**Task**
Locate every line in the records below that holds the word "http" and return each one.

--- Source material ---

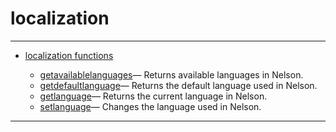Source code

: <!DOCTYPE html PUBLIC "-//W3C//DTD XHTML 1.0 Strict//EN"
"http://www.w3.org/TR/xhtml1/DTD/xhtml1-strict.dtd">
<head>
<html xmlns = "http://www.w3.org/1999/xhtml">
<meta name="generator" content=
"HTML Generated by Nelson"/>
<title>localization</title>
</head>

<body>
<body>
<h1 class = "refname">localization</h1>
<hr/>

<div>
<ul>
<li><a href = "chapter_localization.md" class = "chapter">localization functions</a></li>
<ul class = "list-chapter">
<li><a href = getavailablelanguages.md class = "refentry">getavailablelanguages</a>&mdash; <span class = "refentry-description">Returns available languages in Nelson.</span></li>
<li><a href = getdefaultlanguage.md class = "refentry">getdefaultlanguage</a>&mdash; <span class = "refentry-description">Returns the default language used in Nelson.</span></li>
<li><a href = getlanguage.md class = "refentry">getlanguage</a>&mdash; <span class = "refentry-description">Returns the current language in Nelson.</span></li>
<li><a href = setlanguage.md class = "refentry">setlanguage</a>&mdash; <span class = "refentry-description">Changes the language used in Nelson.</span></li>
</ul>
</ul>
</div>
<hr/>

</body>
</html>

---

**Expected answer**
"http://www.w3.org/TR/xhtml1/DTD/xhtml1-strict.dtd">
<html xmlns = "http://www.w3.org/1999/xhtml">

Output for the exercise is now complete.